*** Extracted entries ***

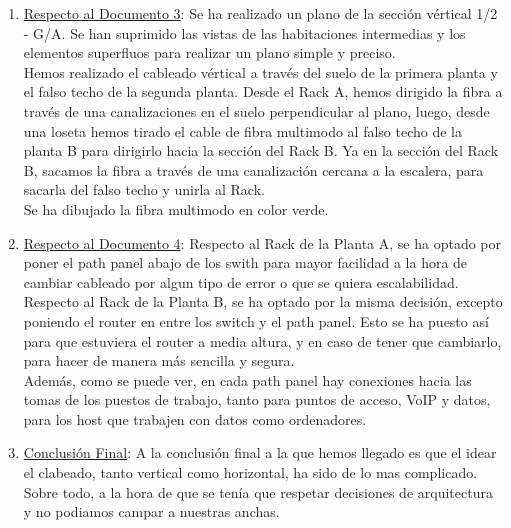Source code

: \documentclass[]{article}
\begin{document}
\begin{enumerate}[label=\alph*]
        Para las etiquetas, hemos realizado una codificación simple, separando solamente las etiquetas correspondientes a los puntos de acceso. Dicha codificación será:
        \begin{center} (tipo de conector) (etiq distribuidor) (número de conexión)\end{center}
        \begin{center}Ejemplo: RJA4 (conexión 4, planta superior datos / VoIP)\end{center}
        Para el routing, utilizaremos solo un router en el Rack B (Planta Baja). Esto es debido a que no es necesario amplificar la señal de las conexiones mas lejanas, ya que, en ningún caso superara los 100 metros.

   \item \underline{Respecto al Documento 3}: Se ha realizado un plano de la sección vértical 1/2 - G/A. Se han suprimido las vistas de las habitaciones intermedias y los elementos superfluos para realizar un plano simple y preciso. \\
       Hemos realizado el cableado vértical a través del suelo de la primera planta y el falso techo de la segunda planta. Desde el Rack A, hemos dirigido la fibra a través de una canalizaciones en el suelo perpendicular al plano, luego, desde una loseta hemos tirado el cable de fibra multimodo al falso techo de la planta B para dirigirlo hacia la sección del Rack B. Ya en la sección del Rack B, sacamos la fibra a través de una canalización cercana a la escalera, para sacarla del falso techo y unirla al Rack. \\
       Se ha dibujado la fibra multimodo en color verde.
   \item \underline{Respecto al Documento 4}: Respecto al Rack de la Planta A, se ha optado por poner el path panel abajo de los swith para mayor facilidad a la hora de cambiar cableado por algun tipo de error o que se quiera escalabilidad. \\
       Respecto al Rack de la Planta B, se ha optado por la misma decisión, excepto poniendo el router en entre los switch y el path panel. Esto se ha puesto así para que estuviera el router a media altura, y en caso de tener que cambiarlo, para hacer de manera más sencilla y segura. \\
       Además, como se puede ver, en cada path panel hay conexiones hacia las tomas de los puestos de trabajo, tanto para puntos de acceso, VoIP y datos, para los host que trabajen con datos como ordenadores.
   \item \underline{Conclusión Final}: A la conclusión final a la que hemos llegado es que el idear el clabeado, tanto vertical como horizontal, ha sido de lo mas complicado. Sobre todo, a la hora de que se tenía que respetar decisiones de arquitectura y no podiamos campar a nuestras anchas.\\

\end{enumerate}
\end{document}
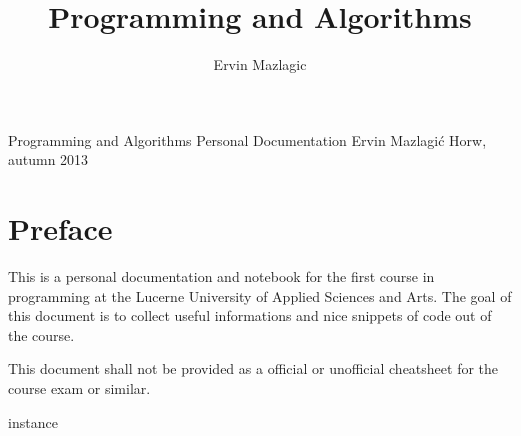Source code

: \documentclass[a4paper,
               10pt,
               fleqn]{article}
\author{Ervin Mazlagic}
\title{Programming and Algorithms}
\begin{document}
	 {Programming and Algorithms}
         {Personal Documentation}
         {Ervin Mazlagi\'c}
         {Horw, autumn 2013}

\tableofcontents
\newpage

\section{Preface}
This is a personal documentation and notebook for the first course in 
programming at the Lucerne University of Applied Sciences and Arts.
The goal of this document is to collect useful informations and nice
snippets of code out of the course.

This document shall not be provided as a official or unofficial 
cheatsheet for the course exam or similar.

\gls{instance}




\begin{multicols}{2}

\glsaddall
\printglossaries

\end{multicols}
\end{document}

*** End of Extracted entries ***

◆ What is expected: Exactly as written above, print every line of the data but not its pictures.

◆ Exercise result:
Source code

: \documentclass[]{article}
\begin{document}
\begin{enumerate}[label=\alph*]
        Para las etiquetas, hemos realizado una codificación simple, separando solamente las etiquetas correspondientes a los puntos de acceso. Dicha codificación será:
        \begin{center} (tipo de conector) (etiq distribuidor) (número de conexión)\end{center}
        \begin{center}Ejemplo: RJA4 (conexión 4, planta superior datos / VoIP)\end{center}
        Para el routing, utilizaremos solo un router en el Rack B (Planta Baja). Esto es debido a que no es necesario amplificar la señal de las conexiones mas lejanas, ya que, en ningún caso superara los 100 metros.

   \item \underline{Respecto al Documento 3}: Se ha realizado un plano de la sección vértical 1/2 - G/A. Se han suprimido las vistas de las habitaciones intermedias y los elementos superfluos para realizar un plano simple y preciso. \\
       Hemos realizado el cableado vértical a través del suelo de la primera planta y el falso techo de la segunda planta. Desde el Rack A, hemos dirigido la fibra a través de una canalizaciones en el suelo perpendicular al plano, luego, desde una loseta hemos tirado el cable de fibra multimodo al falso techo de la planta B para dirigirlo hacia la sección del Rack B. Ya en la sección del Rack B, sacamos la fibra a través de una canalización cercana a la escalera, para sacarla del falso techo y unirla al Rack. \\
       Se ha dibujado la fibra multimodo en color verde.
   \item \underline{Respecto al Documento 4}: Respecto al Rack de la Planta A, se ha optado por poner el path panel abajo de los swith para mayor facilidad a la hora de cambiar cableado por algun tipo de error o que se quiera escalabilidad. \\
       Respecto al Rack de la Planta B, se ha optado por la misma decisión, excepto poniendo el router en entre los switch y el path panel. Esto se ha puesto así para que estuviera el router a media altura, y en caso de tener que cambiarlo, para hacer de manera más sencilla y segura. \\
       Además, como se puede ver, en cada path panel hay conexiones hacia las tomas de los puestos de trabajo, tanto para puntos de acceso, VoIP y datos, para los host que trabajen con datos como ordenadores.
   \item \underline{Conclusión Final}: A la conclusión final a la que hemos llegado es que el idear el clabeado, tanto vertical como horizontal, ha sido de lo mas complicado. Sobre todo, a la hora de que se tenía que respetar decisiones de arquitectura y no podiamos campar a nuestras anchas.\\

\end{enumerate}
\end{document}
Source code

: \documentclass[a4paper,
               10pt,
               fleqn]{article}
\author{Ervin Mazlagic}
\title{Programming and Algorithms}
\begin{document}
	 {Programming and Algorithms}
         {Personal Documentation}
         {Ervin Mazlagi\'c}
         {Horw, autumn 2013}

\tableofcontents
\newpage

\section{Preface}
This is a personal documentation and notebook for the first course in 
programming at the Lucerne University of Applied Sciences and Arts.
The goal of this document is to collect useful informations and nice
snippets of code out of the course.

This document shall not be provided as a official or unofficial 
cheatsheet for the course exam or similar.

\gls{instance}




\begin{multicols}{2}

\glsaddall
\printglossaries

\end{multicols}
\end{document}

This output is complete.